Entre as motivações de Tiago, está o fato de ter estudado em escolas e também em uma universidade pública, fato que lhe faz querer dar um retorno à sociedade pelo dinheiro público investido em sua formação profissional. Questionado sobre as razões de focar a atuação em penitenciárias femininas, Tiago explica que há uma situação ainda mais grave de abandono no sistema penitenciário feminino. De acordo com ele, enquanto nos presídios masculinos as famílias e esposas visitam mais os presos, é muito comum que as detentas sejam abandonadas pelos maridos e familiares, muitas vezes restando apenas as suas mães.
O objetivo do projeto, ao auxiliar essas mulheres, vai além de resolver questões jurídicas, mas também visa entender a história das detentas, de suas famílias e ajudar essas pessoas de forma integral. “O que me moveu foi essa questão de injustiça.

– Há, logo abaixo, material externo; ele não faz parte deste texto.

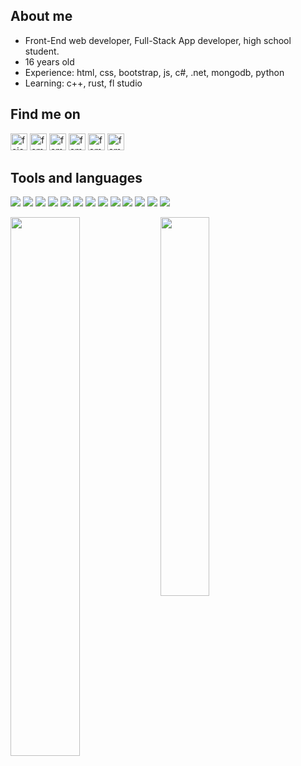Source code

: ## About me
- Front-End web developer, Full-Stack App developer, high school student.
- 16 years old
- Experience: html, css, bootstrap, js, c#, .net, mongodb, python
- Learning: c++, rust, fl studio

## Find me on
[<img width="27px" padding-left="350px" alt="fejesmate.hu" src="https://fejesmate.hu/images/website.svg" />][website]
[<img width="27px" padding-left="350px" alt="fema1337" src="https://fejesmate.hu/images/instagram.svg" />][instagram]
[<img width="27px" padding-left="350px" alt="fema" src="https://fejesmate.hu/images/discord.svg" />][discord]
[<img width="27px" padding-left="350px" alt="fema" src="https://fejesmate.hu/images/youtube.svg" />][youtube]
[<img width="27px" padding-left="350px" alt="fema" src="https://fejesmate.hu/images/spotify.svg" />][spotify]
[<img width="27px" padding-left="350px" alt="fema3832" src="https://fejesmate.hu/images/soundcloud.svg" />][soundcloud]

## Tools and languages
[<img src="https://img.shields.io/badge/html5-%23E34F26.svg?style=for-the-badge&logo=html5&logoColor=white" />][website]
[<img src="https://img.shields.io/badge/css3-%231572B6.svg?style=for-the-badge&logo=css3&logoColor=white" />][website]
[<img src="https://img.shields.io/badge/bootstrap-%23563D7C.svg?style=for-the-badge&logo=bootstrap&logoColor=white" />][website]
[<img src="https://img.shields.io/badge/javascript-%23323330.svg?style=for-the-badge&logo=javascript&logoColor=%23F7DF1E" />][website]
[<img src="https://img.shields.io/badge/Rust-000000?style=for-the-badge&logo=rust&logoColor=white" />][website]
[<img src="https://img.shields.io/badge/C%2B%2B-00599C?style=for-the-badge&logo=c%2B%2B&logoColor=white" />][website]
[<img src="https://img.shields.io/badge/C%23-239120?style=for-the-badge&logo=c-sharp&logoColor=white" />][website]
[<img src="https://img.shields.io/badge/.NET-5C2D91?style=for-the-badge&logo=.net&logoColor=white" />][website]
[<img src="https://img.shields.io/badge/Python-14354C?style=for-the-badge&logo=python&logoColor=white" />][website]
[<img src="https://img.shields.io/badge/MongoDB-%234ea94b.svg?style=for-the-badge&logo=mongodb&logoColor=white" />][website]
[<img src="https://img.shields.io/badge/github-%23121011.svg?style=for-the-badge&logo=github&logoColor=white" />][website]
[<img src="https://img.shields.io/badge/Visual_Studio_Code-0078D4?style=for-the-badge&logo=visual%20studio%20code&logoColor=white" />][website]
[<img src="https://img.shields.io/badge/Visual_Studio-5C2D91?style=for-the-badge&logo=visual%20studio&logoColor=white" />][website]
<br>

<img align="left" width="47%" src="https://github-readme-stats.vercel.app/api?username=fema3832&show_icons=true&custom_title=fema3832&theme=dark&layout=compact" />
<img width="39.4%" src="https://github-readme-stats.vercel.app/api/top-langs/?username=fema3832&layout=compact&theme=dark" />

[website]: https://fejesmate.hu
[youtube]: https://www.youtube.com/channel/UCx-MNCKET13anYIfsYWGOIw
[spotify]: https://open.spotify.com/user/p61d6m1fb7rxl68rpel7qjelw?si=cb7add4208004f8d&nd=1
[soundcloud]: https://soundcloud.com/fema3832
[discord]: https://dsc.bio/fema
[instagram]: https://www.instagram.com/fema1337/
[steam]: https://steamcommunity.com/id/2a0
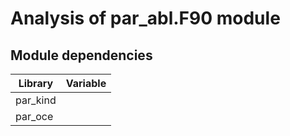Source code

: # Analysis of par_abl.F90 module

## Module dependencies
| Library        | Variable |
|----------------|----------|
| par_kind       |          |
| par_oce        |          |
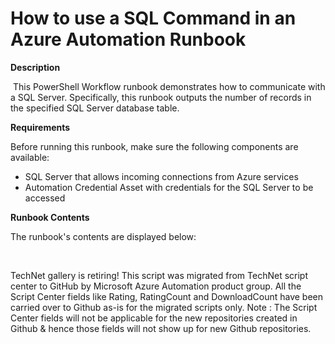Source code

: ﻿How to use a SQL Command in an Azure Automation Runbook
=======================================================

            

**Description**


 This PowerShell Workflow runbook demonstrates how to communicate with a SQL Server. Specifically, this runbook outputs the number of records in the specified SQL Server database table.


**Requirements**


Before running this runbook, make sure the following components are available:


  *  SQL Server that allows incoming connections from Azure services 
  *  Automation Credential Asset with credentials for the SQL Server to be accessed


**Runbook Contents**


The runbook's contents are displayed below: 

 

        
    
TechNet gallery is retiring! This script was migrated from TechNet script center to GitHub by Microsoft Azure Automation product group. All the Script Center fields like Rating, RatingCount and DownloadCount have been carried over to Github as-is for the migrated scripts only. Note : The Script Center fields will not be applicable for the new repositories created in Github & hence those fields will not show up for new Github repositories.
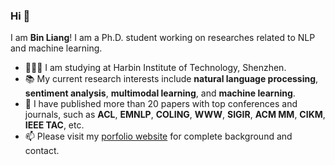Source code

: ### Hi 👋

I am **Bin Liang**! I am a Ph.D. student working on researches related to NLP and machine learning.
- 👨🏼‍🎓 I am studying at Harbin Institute of Technology, Shenzhen.
- 📚️ My current research interests include <strong>natural language processing</strong>, <strong>sentiment analysis</strong>, <strong>multimodal learning</strong>, and <strong>machine learning</strong>.
- 📃 I have published more than 20 papers with top conferences and journals, such as <strong>ACL</strong>, <strong>EMNLP</strong>, <strong>COLING</strong>, <strong>WWW</strong>, <strong>SIGIR</strong>, <strong>ACM MM</strong>, <strong>CIKM</strong>, <strong>IEEE TAC</strong>, etc.
- 📫 Please visit my [porfolio website](https://BinLiang-NLP.github.io/) for complete background and contact.

<!--
<table>
  </tr>
  <td width="55%">
  <p>
    <img src = "https://github-readme-stats.vercel.app/api?username=BinLiang-NLP&show_icons=true&theme=radical&line_height=33">
  </p>
</td>
<td width="45%">
  <p>
    <img src = "https://github-readme-stats.vercel.app/api/top-langs/?username=BinLiang-NLP&hide_langs_below=.25&theme=radical">
  </p>
</td>
</tr>
</table>
-->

O "Além das Grades" tem uma visão humanitária, de tentar compreender as circunstâncias de prisão das pessoas, da família”, afirmou.
No que diz respeito à importância da advocacia gratuita em favor de pessoas presas e muitas vezes nem mesmo julgadas, Tiago explica que as desigualdades sociais do Brasil e a falta de condições financeiras dos mais pobres para pagar um advogado tornam essa atividade um meio essencial para que a Justiça seja feita. “Na realidade do nosso país, advogado é muito caro, os preços da tabela da OAB são muito elevados e muita gente deixa de correr atrás de seus direitos por isso. Esse trabalho voluntário faz as pessoas poderem buscar seus direitos. A gente pode trazer um pouco de dignidade às pessoas para os direitos delas serem efetivados de fato, é muito gratificante”, disse ele.